Task statement — Your answer is the lines below, exactly, from the one that contains "- Travel Aggregators: Providing" through the one that contains "- Customer Service: Enhancing", both included.

Provided entries —

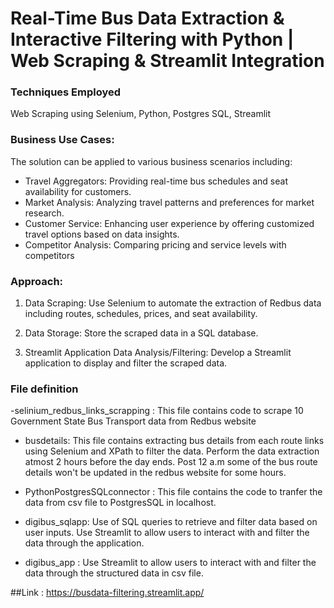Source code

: # Real-Time Bus Data Extraction & Interactive Filtering with Python | Web Scraping & Streamlit Integration

### Techniques Employed
Web Scraping using Selenium, Python, Postgres SQL, Streamlit <br>

### Business Use Cases:
The solution can be applied to various business scenarios including:
- Travel Aggregators: Providing real-time bus schedules and seat availability for customers.
- Market Analysis: Analyzing travel patterns and preferences for market research.
- Customer Service: Enhancing user experience by offering customized travel options based on data insights.
- Competitor Analysis: Comparing pricing and service levels with competitors <br>

### Approach:
1. Data Scraping: Use Selenium to automate the extraction of Redbus data including routes, schedules, prices, and seat availability.

2. Data Storage: Store the scraped data in a SQL database.

3. Streamlit Application Data Analysis/Filtering: Develop a Streamlit application to display and filter the scraped data.
 
### File definition

-selinium_redbus_links_scrapping : This file contains code to scrape 10 Government State Bus Transport data from Redbus website

- busdetails: This file contains extracting bus details from each route links using Selenium and XPath to filter the data. Perform the data extraction atmost 2 hours before the day ends. Post 12 a.m some of the bus route details won't be updated in the redbus website for some hours.

- PythonPostgresSQLconnector : This file contains the code to tranfer the data from csv file to PostgresSQL in localhost.

- digibus_sqlapp: Use of SQL queries to retrieve and filter data based on user inputs. Use Streamlit to allow users to interact with and filter the data through
the application.

- digibus_app : Use Streamlit to allow users to interact with and filter the data through the structured data in csv file.

##Link : <a>https://busdata-filtering.streamlit.app/</a>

Output —
- Travel Aggregators: Providing real-time bus schedules and seat availability for customers.
- Market Analysis: Analyzing travel patterns and preferences for market research.
- Customer Service: Enhancing user experience by offering customized travel options based on data insights.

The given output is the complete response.